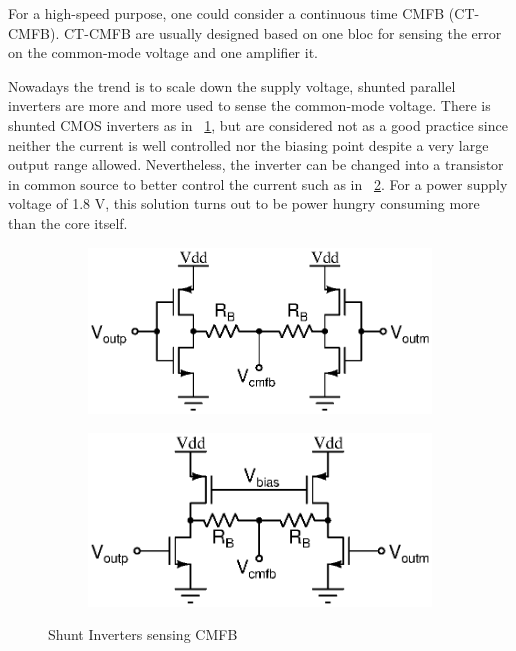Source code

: For a high-speed purpose, one could consider a continuous time CMFB (CT-CMFB). CT-CMFB are usually designed based on one bloc for sensing the error on the common-mode voltage and one amplifier it.

Nowadays the trend is to scale down the supply voltage, shunted parallel inverters are more and more used to sense the common-mode voltage. There is shunted CMOS inverters as in \figurename~\ref{fig:shunt_cmos_cmfb}, but are considered not as a good practice since neither the current is well controlled nor the biasing point despite a very large output range allowed. Nevertheless, the inverter can be changed into a transistor in common source to better control the current such as in \figurename~\ref{fig:shunt_inverter_cmfb}\cite{Carillo2007,Carillo2010,Centurelli2017}. For a power supply voltage of 1.8 V, this solution turns out to be power hungry consuming more than the core itself.

\begin{figure}[htp]
    \centering
    \begin{subfigure}[b]{0.48\textwidth}
        \includegraphics[width=\textwidth]{Chapter7/Figs/shunt_cmos_cmfb.ps}
        \label{fig:shunt_cmos_cmfb}
    \end{subfigure}
    \begin{subfigure}[b]{0.48\textwidth}
        \includegraphics[width=\textwidth]{Chapter7/Figs/shunt_inverter_cmfb.ps}
        \label{fig:shunt_inverter_cmfb}
    \end{subfigure}
    \caption{Shunt Inverters sensing CMFB}
    \label{fig:shunt_inverter_sensing}
\end{figure}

• [Task directions]: The answer must be an exact copy of the records, with no images in it.

• [Completed exercise]:
Source code

: For a high-speed purpose, one could consider a continuous time CMFB (CT-CMFB). CT-CMFB are usually designed based on one bloc for sensing the error on the common-mode voltage and one amplifier it.

Nowadays the trend is to scale down the supply voltage, shunted parallel inverters are more and more used to sense the common-mode voltage. There is shunted CMOS inverters as in \figurename~\ref{fig:shunt_cmos_cmfb}, but are considered not as a good practice since neither the current is well controlled nor the biasing point despite a very large output range allowed. Nevertheless, the inverter can be changed into a transistor in common source to better control the current such as in \figurename~\ref{fig:shunt_inverter_cmfb}\cite{Carillo2007,Carillo2010,Centurelli2017}. For a power supply voltage of 1.8 V, this solution turns out to be power hungry consuming more than the core itself.

\begin{figure}[htp]
    \centering
    \begin{subfigure}[b]{0.48\textwidth}
        \includegraphics[width=\textwidth]{Chapter7/Figs/shunt_cmos_cmfb.ps}
        \label{fig:shunt_cmos_cmfb}
    \end{subfigure}
    \begin{subfigure}[b]{0.48\textwidth}
        \includegraphics[width=\textwidth]{Chapter7/Figs/shunt_inverter_cmfb.ps}
        \label{fig:shunt_inverter_cmfb}
    \end{subfigure}
    \caption{Shunt Inverters sensing CMFB}
    \label{fig:shunt_inverter_sensing}
\end{figure}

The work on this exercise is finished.